Records from a dataset
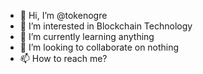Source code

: - 👋 Hi, I’m @tokenogre
- 👀 I’m interested in Blockchain Technology
- 🌱 I’m currently learning anything
- 💞️ I’m looking to collaborate on nothing
- 📫 How to reach me?

<!---
tokenogre/tokenogre is a ✨ special ✨ repository because its `README.md` (this file) appears on your GitHub profile.
You can click the Preview link to take a look at your changes.
--->
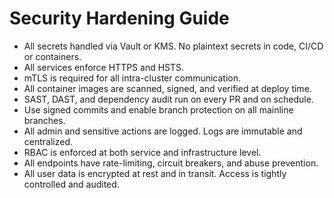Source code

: # Security Hardening Guide

- All secrets handled via Vault or KMS. No plaintext secrets in code, CI/CD or containers.
- All services enforce HTTPS and HSTS.
- mTLS is required for all intra-cluster communication.
- All container images are scanned, signed, and verified at deploy time.
- SAST, DAST, and dependency audit run on every PR and on schedule.
- Use signed commits and enable branch protection on all mainline branches.
- All admin and sensitive actions are logged. Logs are immutable and centralized.
- RBAC is enforced at both service and infrastructure level.
- All endpoints have rate-limiting, circuit breakers, and abuse prevention.
- All user data is encrypted at rest and in transit. Access is tightly controlled and audited.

§ **Task to carry out**
Work out how many lines of the data hold the string "signed". State only that number.

§ **Exercise answer**
2